Search the records for the string "section" and return each line that has it.

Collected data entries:
<<<<
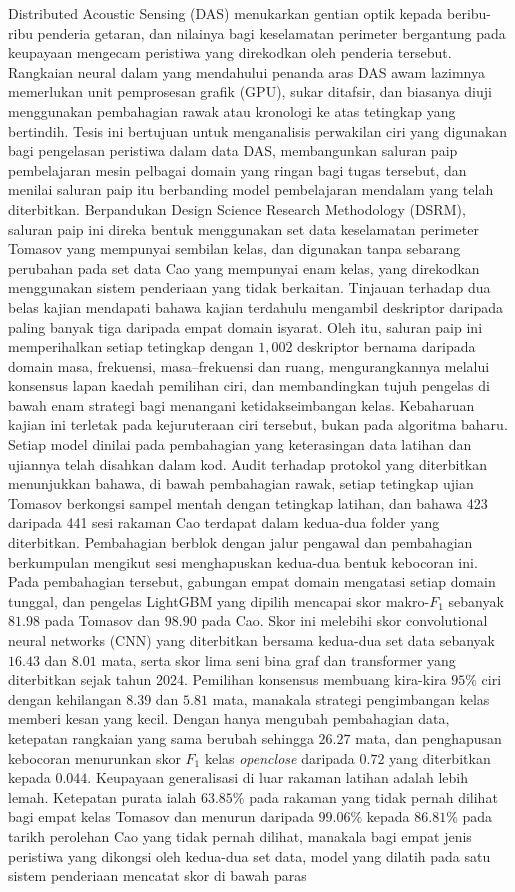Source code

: Distributed Acoustic Sensing (DAS) menukarkan gentian optik kepada beribu-ribu penderia getaran, dan nilainya bagi keselamatan perimeter bergantung pada keupayaan mengecam peristiwa yang direkodkan oleh penderia tersebut. Rangkaian neural dalam yang mendahului penanda aras DAS awam lazimnya memerlukan unit pemprosesan grafik (GPU), sukar ditafsir, dan biasanya diuji menggunakan pembahagian rawak atau kronologi ke atas tetingkap yang bertindih. Tesis ini bertujuan untuk menganalisis perwakilan ciri yang digunakan bagi pengelasan peristiwa dalam data DAS, membangunkan saluran paip pembelajaran mesin pelbagai domain yang ringan bagi tugas tersebut, dan menilai saluran paip itu berbanding model pembelajaran mendalam yang telah diterbitkan. Berpandukan Design Science Research Methodology (DSRM), saluran paip ini direka bentuk menggunakan set data keselamatan perimeter Tomasov yang mempunyai sembilan kelas, dan digunakan tanpa sebarang perubahan pada set data Cao yang mempunyai enam kelas, yang direkodkan menggunakan sistem penderiaan yang tidak berkaitan. Tinjauan terhadap dua belas kajian mendapati bahawa kajian terdahulu mengambil deskriptor daripada paling banyak tiga daripada empat domain isyarat. Oleh itu, saluran paip ini memperihalkan setiap tetingkap dengan $1{,}002$ deskriptor bernama daripada domain masa, frekuensi, masa--frekuensi dan ruang, mengurangkannya melalui konsensus lapan kaedah pemilihan ciri, dan membandingkan tujuh pengelas di bawah enam strategi bagi menangani ketidakseimbangan kelas. Kebaharuan kajian ini terletak pada kejuruteraan ciri tersebut, bukan pada algoritma baharu. Setiap model dinilai pada pembahagian yang keterasingan data latihan dan ujiannya telah disahkan dalam kod. Audit terhadap protokol yang diterbitkan menunjukkan bahawa, di bawah pembahagian rawak, setiap tetingkap ujian Tomasov berkongsi sampel mentah dengan tetingkap latihan, dan bahawa 423 daripada 441 sesi rakaman Cao terdapat dalam kedua-dua folder yang diterbitkan. Pembahagian berblok dengan jalur pengawal dan pembahagian berkumpulan mengikut sesi menghapuskan kedua-dua bentuk kebocoran ini. Pada pembahagian tersebut, gabungan empat domain mengatasi setiap domain tunggal, dan pengelas LightGBM yang dipilih mencapai skor makro-$F_1$ sebanyak $81.98$ pada Tomasov dan $98.90$ pada Cao. Skor ini melebihi skor convolutional neural networks (CNN) yang diterbitkan bersama kedua-dua set data sebanyak $16.43$ dan $8.01$ mata, serta skor lima seni bina graf dan transformer yang diterbitkan sejak tahun 2024. Pemilihan konsensus membuang kira-kira $95\%$ ciri dengan kehilangan $8.39$ dan $5.81$ mata, manakala strategi pengimbangan kelas memberi kesan yang kecil. Dengan hanya mengubah pembahagian data, ketepatan rangkaian yang sama berubah sehingga $26.27$ mata, dan penghapusan kebocoran menurunkan skor $F_1$ kelas \emph{openclose} daripada $0.72$ yang diterbitkan kepada $0.044$. Keupayaan generalisasi di luar rakaman latihan adalah lebih lemah. Ketepatan purata ialah $63.85\%$ pada rakaman yang tidak pernah dilihat bagi empat kelas Tomasov dan menurun daripada $99.06\%$ kepada $86.81\%$ pada tarikh perolehan Cao yang tidak pernah dilihat, manakala bagi empat jenis peristiwa yang dikongsi oleh kedua-dua set data, model yang dilatih pada satu sistem penderiaan mencatat skor di bawah paras 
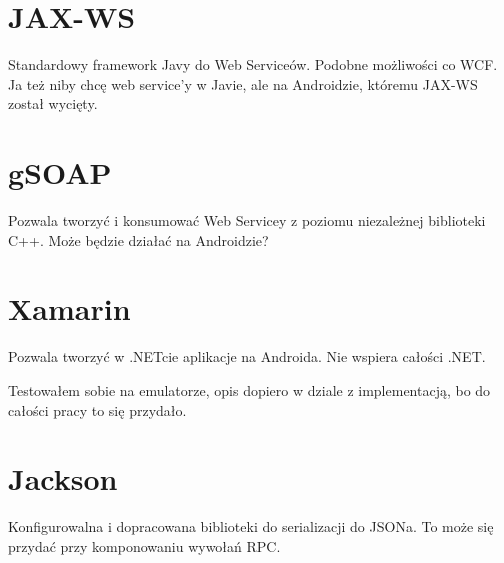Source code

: \section{JAX-WS}
Standardowy framework Javy do Web Serviceów. Podobne możliwości co WCF. Ja też niby chcę web service'y w Javie, ale na Androidzie, któremu JAX-WS został wycięty.

\section{gSOAP}
Pozwala tworzyć i konsumować Web Servicey z poziomu niezależnej biblioteki C++. Może będzie działać na Androidzie?

\section{Xamarin}
Pozwala tworzyć w .NETcie aplikacje na Androida. Nie wspiera całości .NET.

Testowałem sobie na emulatorze, opis dopiero w dziale z implementacją, bo do całości pracy to się przydało.


\section{Jackson}
Konfigurowalna i dopracowana biblioteki do serializacji do JSONa. To może się przydać przy komponowaniu wywołań RPC.

%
>>>>
**Answer to this exercise**
: \section{JAX-WS}
\section{gSOAP}
\section{Xamarin}
\section{Jackson}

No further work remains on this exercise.